Immer wieder steht im Rahmen der Bemühungen die Corona-Pandemie zu bekämpfen, die Frage im Raum, wer das Virus am häufigsten weitergibt. Bisher weiß man, dass sich viele Infektionen in Großraumbüros und Schulen abspielen. Oft wurden auch Kinder als Superspreader vermutet. Bei einer Podiumsdiskussion der Deutschen Gesellschaft für Virologie, die unter anderem von der ARD-Mediathek übertragen worden ist, erklärten Experten nun aber, dass dem nicht unbedingt der Fall ist. Es gebe keine eindeutigen Treiber der Pandemie.

Virologen erklären: Alter kein entscheidender Faktor bei Weitergabe des Coronavirus

Virologe Christian Drosten erklärte, dass vielmehr die äußeren Umstände, als das Alter eines Menschen entscheidend für das Maß der Weitergabe des Virus seien. „Wir haben weiterhin den Eindruck, dass eigentlich alle Altersgruppen gleich viel Virus ausscheiden“, erklärte der Wissenschaftler der Charité in Berlin.

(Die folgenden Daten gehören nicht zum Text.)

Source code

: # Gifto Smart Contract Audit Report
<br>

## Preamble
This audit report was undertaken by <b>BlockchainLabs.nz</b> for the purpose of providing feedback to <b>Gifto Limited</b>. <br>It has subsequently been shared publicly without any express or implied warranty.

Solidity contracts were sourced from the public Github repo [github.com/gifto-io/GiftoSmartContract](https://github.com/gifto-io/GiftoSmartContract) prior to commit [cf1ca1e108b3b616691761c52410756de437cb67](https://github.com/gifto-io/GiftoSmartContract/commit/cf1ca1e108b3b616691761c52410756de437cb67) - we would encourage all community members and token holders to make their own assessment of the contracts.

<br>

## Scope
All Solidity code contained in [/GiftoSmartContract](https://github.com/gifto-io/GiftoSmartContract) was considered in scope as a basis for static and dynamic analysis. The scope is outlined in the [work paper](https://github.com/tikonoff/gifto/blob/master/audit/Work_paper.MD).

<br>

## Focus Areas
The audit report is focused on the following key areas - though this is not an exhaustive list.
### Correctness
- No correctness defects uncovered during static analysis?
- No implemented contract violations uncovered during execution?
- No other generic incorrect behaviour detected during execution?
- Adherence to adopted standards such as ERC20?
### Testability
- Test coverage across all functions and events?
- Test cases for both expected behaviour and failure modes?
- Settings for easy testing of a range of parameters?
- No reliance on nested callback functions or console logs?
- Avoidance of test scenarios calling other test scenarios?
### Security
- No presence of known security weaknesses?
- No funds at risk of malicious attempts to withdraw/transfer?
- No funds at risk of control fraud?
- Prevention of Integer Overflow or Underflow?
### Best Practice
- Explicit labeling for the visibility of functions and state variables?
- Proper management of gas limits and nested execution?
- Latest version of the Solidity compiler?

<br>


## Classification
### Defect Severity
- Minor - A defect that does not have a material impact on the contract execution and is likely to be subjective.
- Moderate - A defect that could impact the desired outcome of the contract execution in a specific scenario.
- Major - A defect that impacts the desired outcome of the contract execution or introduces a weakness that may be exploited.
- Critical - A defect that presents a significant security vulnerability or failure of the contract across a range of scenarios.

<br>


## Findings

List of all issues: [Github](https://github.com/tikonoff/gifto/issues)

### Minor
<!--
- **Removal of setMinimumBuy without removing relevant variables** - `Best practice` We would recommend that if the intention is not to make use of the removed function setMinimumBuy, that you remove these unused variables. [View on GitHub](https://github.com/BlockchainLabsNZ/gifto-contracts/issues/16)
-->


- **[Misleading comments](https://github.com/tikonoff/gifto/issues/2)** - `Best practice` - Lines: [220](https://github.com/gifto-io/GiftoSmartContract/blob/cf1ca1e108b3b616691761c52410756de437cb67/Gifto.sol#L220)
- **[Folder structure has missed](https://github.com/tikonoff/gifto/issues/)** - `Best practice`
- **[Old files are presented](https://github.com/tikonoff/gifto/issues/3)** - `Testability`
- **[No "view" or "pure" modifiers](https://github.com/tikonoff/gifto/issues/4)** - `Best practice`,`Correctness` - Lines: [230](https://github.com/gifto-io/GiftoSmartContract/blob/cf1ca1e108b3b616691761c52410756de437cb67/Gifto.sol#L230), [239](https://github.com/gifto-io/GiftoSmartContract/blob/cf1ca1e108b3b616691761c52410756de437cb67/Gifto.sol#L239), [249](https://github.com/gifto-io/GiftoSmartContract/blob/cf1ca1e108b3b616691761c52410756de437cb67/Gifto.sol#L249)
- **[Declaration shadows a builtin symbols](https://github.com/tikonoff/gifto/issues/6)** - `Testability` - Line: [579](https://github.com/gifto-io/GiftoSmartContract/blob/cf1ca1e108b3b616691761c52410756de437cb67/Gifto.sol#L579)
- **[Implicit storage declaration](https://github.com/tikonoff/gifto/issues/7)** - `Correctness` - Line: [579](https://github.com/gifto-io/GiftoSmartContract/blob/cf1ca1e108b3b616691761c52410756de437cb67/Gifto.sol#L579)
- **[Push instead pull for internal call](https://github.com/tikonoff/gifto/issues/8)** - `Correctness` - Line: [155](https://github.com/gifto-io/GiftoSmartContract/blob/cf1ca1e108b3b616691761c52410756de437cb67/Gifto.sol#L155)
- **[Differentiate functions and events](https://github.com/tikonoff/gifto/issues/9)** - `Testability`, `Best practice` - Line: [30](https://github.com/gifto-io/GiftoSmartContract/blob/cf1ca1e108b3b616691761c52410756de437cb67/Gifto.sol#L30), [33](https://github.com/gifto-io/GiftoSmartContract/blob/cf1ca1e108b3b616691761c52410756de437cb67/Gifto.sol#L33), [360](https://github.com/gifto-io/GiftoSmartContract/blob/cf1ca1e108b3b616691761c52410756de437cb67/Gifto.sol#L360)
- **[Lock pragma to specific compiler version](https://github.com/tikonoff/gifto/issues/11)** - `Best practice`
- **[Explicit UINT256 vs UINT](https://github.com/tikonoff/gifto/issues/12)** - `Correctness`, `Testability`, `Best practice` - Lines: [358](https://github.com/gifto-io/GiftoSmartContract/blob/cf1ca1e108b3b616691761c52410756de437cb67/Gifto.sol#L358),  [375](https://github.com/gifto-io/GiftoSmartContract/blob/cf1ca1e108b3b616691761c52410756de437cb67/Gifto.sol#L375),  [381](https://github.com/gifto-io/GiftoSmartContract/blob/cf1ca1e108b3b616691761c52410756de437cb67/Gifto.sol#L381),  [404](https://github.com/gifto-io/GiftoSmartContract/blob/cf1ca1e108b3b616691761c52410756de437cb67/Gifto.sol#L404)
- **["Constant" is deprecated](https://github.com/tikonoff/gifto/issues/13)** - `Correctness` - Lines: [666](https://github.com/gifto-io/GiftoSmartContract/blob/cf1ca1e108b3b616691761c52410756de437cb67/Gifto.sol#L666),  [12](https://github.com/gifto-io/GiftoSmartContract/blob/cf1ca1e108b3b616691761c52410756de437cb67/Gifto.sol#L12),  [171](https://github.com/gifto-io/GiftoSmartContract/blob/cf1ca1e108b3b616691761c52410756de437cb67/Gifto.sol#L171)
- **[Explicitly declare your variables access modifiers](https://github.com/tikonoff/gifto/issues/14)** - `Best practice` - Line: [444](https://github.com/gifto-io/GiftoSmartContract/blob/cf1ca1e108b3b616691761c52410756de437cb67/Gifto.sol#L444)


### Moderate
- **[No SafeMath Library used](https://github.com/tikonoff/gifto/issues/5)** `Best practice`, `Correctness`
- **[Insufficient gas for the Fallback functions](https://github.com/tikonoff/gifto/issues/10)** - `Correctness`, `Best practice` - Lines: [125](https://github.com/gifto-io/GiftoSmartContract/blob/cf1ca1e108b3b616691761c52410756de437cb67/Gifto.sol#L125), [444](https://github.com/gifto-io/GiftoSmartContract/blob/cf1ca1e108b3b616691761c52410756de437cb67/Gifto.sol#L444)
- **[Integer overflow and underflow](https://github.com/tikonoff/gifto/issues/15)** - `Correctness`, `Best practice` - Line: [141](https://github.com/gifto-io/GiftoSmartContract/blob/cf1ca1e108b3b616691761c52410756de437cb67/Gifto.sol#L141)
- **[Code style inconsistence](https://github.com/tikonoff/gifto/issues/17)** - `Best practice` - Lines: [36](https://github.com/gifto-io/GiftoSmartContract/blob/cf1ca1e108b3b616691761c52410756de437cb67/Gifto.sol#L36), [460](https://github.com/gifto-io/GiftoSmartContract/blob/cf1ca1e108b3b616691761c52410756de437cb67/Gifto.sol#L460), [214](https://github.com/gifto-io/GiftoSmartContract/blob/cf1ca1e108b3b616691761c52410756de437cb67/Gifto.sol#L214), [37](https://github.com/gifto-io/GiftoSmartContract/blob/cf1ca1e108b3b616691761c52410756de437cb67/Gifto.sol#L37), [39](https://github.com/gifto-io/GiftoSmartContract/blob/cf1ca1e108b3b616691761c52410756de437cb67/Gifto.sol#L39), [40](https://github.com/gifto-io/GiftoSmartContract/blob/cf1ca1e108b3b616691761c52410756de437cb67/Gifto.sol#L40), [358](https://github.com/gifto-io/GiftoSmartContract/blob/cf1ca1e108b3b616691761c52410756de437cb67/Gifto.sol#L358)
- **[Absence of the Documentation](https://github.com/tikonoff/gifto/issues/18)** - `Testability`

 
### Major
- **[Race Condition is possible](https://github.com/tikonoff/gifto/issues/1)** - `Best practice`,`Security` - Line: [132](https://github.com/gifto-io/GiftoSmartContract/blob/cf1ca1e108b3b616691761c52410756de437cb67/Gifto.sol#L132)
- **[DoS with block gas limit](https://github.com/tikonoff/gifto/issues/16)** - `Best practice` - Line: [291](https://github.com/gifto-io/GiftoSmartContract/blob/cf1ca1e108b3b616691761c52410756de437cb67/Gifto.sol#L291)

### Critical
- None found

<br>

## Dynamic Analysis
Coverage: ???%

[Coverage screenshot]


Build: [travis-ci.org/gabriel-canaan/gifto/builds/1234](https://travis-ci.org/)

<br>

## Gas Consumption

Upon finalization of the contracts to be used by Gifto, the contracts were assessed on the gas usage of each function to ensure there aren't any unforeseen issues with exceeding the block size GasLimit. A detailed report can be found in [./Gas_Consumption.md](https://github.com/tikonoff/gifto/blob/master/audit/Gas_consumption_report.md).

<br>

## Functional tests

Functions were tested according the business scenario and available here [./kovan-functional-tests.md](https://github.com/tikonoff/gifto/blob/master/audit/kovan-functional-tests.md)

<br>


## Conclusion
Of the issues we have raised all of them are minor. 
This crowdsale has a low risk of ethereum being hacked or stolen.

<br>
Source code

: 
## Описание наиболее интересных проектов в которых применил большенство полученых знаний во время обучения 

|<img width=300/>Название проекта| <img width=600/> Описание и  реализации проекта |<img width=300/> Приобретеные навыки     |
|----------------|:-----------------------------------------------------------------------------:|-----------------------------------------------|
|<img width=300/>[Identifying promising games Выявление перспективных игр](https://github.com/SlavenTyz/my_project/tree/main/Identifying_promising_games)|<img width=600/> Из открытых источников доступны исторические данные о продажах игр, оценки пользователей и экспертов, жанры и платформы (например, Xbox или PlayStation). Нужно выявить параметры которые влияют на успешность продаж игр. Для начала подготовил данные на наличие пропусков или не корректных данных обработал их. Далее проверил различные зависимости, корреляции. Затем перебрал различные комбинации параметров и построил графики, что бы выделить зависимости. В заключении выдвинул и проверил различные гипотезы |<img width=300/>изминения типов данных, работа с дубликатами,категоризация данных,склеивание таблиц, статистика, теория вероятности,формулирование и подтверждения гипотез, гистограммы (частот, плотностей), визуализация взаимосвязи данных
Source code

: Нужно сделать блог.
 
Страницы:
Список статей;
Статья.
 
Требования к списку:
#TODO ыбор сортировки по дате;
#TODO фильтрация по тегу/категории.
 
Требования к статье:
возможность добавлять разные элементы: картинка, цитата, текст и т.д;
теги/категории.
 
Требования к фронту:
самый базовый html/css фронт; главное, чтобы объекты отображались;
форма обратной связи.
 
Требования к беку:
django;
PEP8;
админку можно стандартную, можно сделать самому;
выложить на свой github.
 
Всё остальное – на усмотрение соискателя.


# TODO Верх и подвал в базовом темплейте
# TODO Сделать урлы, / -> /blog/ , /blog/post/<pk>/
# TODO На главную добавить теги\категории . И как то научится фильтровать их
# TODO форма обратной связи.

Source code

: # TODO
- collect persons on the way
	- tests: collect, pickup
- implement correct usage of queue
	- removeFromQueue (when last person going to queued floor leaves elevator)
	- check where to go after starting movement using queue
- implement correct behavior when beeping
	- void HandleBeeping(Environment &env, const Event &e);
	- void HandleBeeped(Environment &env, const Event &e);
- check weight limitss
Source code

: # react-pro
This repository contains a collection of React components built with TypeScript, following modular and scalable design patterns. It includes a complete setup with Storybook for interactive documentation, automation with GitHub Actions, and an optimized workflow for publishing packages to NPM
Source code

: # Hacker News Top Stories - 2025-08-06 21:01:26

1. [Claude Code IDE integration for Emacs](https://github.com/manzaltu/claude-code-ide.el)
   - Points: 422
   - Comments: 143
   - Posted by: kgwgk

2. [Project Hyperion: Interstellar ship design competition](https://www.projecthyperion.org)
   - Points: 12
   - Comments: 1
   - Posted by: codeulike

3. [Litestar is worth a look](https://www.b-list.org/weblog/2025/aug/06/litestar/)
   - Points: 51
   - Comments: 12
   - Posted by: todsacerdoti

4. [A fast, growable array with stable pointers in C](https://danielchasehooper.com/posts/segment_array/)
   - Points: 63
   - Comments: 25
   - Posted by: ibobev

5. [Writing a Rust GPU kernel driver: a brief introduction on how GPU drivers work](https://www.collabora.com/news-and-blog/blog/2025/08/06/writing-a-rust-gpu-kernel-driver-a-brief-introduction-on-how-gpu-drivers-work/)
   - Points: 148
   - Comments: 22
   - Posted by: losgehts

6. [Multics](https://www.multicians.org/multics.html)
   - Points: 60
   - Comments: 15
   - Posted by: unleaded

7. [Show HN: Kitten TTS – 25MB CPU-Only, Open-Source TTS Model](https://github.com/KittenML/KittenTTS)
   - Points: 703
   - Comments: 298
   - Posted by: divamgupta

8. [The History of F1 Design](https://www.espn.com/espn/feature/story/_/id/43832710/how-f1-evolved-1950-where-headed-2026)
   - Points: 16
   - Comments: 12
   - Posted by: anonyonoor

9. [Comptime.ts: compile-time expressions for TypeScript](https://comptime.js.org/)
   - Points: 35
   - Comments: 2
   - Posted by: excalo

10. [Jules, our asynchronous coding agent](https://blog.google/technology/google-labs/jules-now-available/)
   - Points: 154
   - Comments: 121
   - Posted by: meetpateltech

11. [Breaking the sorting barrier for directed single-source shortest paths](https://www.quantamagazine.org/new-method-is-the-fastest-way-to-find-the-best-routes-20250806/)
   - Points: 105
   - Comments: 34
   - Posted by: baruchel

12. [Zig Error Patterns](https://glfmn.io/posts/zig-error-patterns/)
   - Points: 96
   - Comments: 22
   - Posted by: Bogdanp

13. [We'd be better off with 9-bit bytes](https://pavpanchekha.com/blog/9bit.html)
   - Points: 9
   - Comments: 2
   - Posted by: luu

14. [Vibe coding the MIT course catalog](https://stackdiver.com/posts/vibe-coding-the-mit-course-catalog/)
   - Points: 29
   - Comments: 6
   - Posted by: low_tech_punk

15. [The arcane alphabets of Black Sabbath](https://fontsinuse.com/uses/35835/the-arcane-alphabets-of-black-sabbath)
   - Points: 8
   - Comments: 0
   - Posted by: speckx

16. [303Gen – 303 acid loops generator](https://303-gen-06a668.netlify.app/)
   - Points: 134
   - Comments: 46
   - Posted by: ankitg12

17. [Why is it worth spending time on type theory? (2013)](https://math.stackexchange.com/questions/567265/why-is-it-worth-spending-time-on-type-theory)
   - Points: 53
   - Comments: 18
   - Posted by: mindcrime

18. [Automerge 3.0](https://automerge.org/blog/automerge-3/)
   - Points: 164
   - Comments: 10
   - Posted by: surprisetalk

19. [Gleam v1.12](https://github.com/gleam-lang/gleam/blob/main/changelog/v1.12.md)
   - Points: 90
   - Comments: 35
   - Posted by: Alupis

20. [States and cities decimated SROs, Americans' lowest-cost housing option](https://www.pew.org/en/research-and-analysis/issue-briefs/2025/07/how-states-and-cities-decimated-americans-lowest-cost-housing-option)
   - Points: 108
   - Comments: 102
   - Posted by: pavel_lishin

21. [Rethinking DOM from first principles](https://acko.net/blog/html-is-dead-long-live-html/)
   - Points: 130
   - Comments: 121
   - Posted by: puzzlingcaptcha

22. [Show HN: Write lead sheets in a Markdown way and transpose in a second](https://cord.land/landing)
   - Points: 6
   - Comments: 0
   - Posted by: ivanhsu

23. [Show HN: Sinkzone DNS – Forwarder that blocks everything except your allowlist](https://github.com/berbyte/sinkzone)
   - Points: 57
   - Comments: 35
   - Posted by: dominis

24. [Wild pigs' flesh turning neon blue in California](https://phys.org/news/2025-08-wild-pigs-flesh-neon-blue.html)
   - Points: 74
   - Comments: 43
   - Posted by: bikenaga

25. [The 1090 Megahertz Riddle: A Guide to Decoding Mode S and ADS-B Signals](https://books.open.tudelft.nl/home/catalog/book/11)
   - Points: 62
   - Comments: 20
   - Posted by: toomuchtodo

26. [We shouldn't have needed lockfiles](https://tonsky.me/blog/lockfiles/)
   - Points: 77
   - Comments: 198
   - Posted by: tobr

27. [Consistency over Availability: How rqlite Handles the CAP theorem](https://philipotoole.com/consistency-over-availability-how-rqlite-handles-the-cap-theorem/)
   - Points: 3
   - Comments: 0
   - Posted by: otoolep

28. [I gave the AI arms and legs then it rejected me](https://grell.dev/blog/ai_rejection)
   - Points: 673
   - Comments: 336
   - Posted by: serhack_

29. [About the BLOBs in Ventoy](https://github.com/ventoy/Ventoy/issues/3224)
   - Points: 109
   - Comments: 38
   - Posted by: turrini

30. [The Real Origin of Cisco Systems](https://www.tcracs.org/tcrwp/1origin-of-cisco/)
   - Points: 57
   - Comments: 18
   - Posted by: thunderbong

Dass Kinder teilweise etwas weniger Viren bilden und alte Menschen eine etwas höhere Viruslast aufweisen, lasse sich durch kleinere Abstrichstupfer bei Kindern und die schwächere akute Immunreaktion bei älteren erklären, betonte Drosten. Außerdem reagieren ältere Menschen laut dem Wissenschaftler schlechter auf Impfungen. Aber er sagt klar: „Ansonsten sind wir alle gleich für dieses Virus.“

Drosten zur Corona: „Wir sind alle für dieses Virus gleich“

Hauptproblem des Sars-CoV-2-Virus und seinen Mutanten sei aber zweifelsohne die rapide Verbreitung. Das Problem der Vermehrungsfähigkeit wird durch die neue Variante B.1.1.7 aber noch verschärft. „Die Viruslast ist hier etwa um den Faktor 10 höher, als das bisher der Fall war“, erklärte Dorsten bei der digitalen Podiumsdiskussion. Bis vor kurzem, haben laut Gesundheitsexperte Karl Lauterbach (SPD) Kinder zwar den Vorteil gehabt, einem geringeren Ansteckungsrisiko ausgesetzt zu sein. Dies sei auf das geringere Atemvolumen bei Kindern zurückzuführen. Doch bei einer Pressekonferenz vergangene Woche führte Lauterbach aus: „Dieser Vorteil ist jetzt durch die B 1.1.7-Mutation weg. Das bedeutet, dass Kinder bezogen auf Corona gleich ansteckend sind, wie Erwachsene.“

Lauterbach: „Vorteil für Kinder durch B1.1.7-Mutation weg“

Mit Blick auf die Ansteckung und die Treiber der Pandemie unterscheide sich das Corona-Virus jedoch deutlich von der Grippe, sagt die Virologin der Universität Frankfurt, Sandra Ciesek. Denn gegen die Grippe seien viele ältere Menschen bereits geimpft und dazu haben mehrere eine Infektion schon öfter hinter sich. Das treffe eben auf Kinder wiederum nicht zu. Ältere Menschen hätten daher laut Ciesek bei der Grippe oft schon „eine gewisse Teilimmunität, also ein bisschen Schutz davor“.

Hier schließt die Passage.